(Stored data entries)
%%
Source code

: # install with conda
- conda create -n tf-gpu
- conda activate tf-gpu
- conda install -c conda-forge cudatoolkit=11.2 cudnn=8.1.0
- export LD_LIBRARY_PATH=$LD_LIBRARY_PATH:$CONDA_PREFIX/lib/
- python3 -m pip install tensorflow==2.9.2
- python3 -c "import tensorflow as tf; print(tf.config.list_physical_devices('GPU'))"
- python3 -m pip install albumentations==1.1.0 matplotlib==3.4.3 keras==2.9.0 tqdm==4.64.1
%%
%%
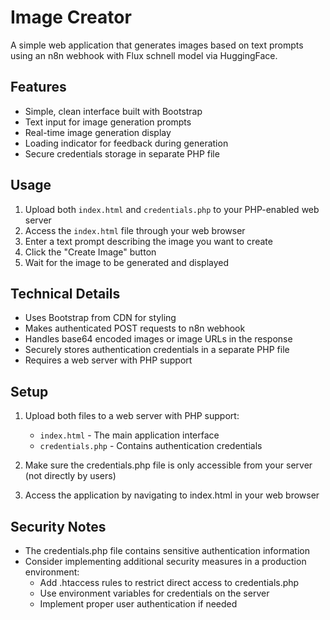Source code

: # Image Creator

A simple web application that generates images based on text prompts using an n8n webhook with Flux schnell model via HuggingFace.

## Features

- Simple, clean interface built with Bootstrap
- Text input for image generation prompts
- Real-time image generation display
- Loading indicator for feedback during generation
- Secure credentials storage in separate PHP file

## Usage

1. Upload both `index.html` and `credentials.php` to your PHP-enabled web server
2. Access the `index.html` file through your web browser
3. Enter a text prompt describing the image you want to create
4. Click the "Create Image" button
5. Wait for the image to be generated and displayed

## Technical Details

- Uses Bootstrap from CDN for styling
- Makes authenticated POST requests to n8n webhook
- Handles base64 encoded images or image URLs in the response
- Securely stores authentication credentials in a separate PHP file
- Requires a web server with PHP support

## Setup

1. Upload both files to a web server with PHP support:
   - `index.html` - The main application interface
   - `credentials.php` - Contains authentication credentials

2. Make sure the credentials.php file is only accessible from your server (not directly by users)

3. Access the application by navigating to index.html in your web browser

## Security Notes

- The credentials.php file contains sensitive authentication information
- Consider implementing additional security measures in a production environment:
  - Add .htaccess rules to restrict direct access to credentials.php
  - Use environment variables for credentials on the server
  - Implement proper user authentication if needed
%%
### Requirement
Using only the entries above, output the line with "- Text input for image generation prompts", the line with "- Makes authenticated", and all lines between them, exactly as they stand.

### Output below
- Text input for image generation prompts
- Real-time image generation display
- Loading indicator for feedback during generation
- Secure credentials storage in separate PHP file

## Usage

1. Upload both `index.html` and `credentials.php` to your PHP-enabled web server
2. Access the `index.html` file through your web browser
3. Enter a text prompt describing the image you want to create
4. Click the "Create Image" button
5. Wait for the image to be generated and displayed

## Technical Details

- Uses Bootstrap from CDN for styling
- Makes authenticated POST requests to n8n webhook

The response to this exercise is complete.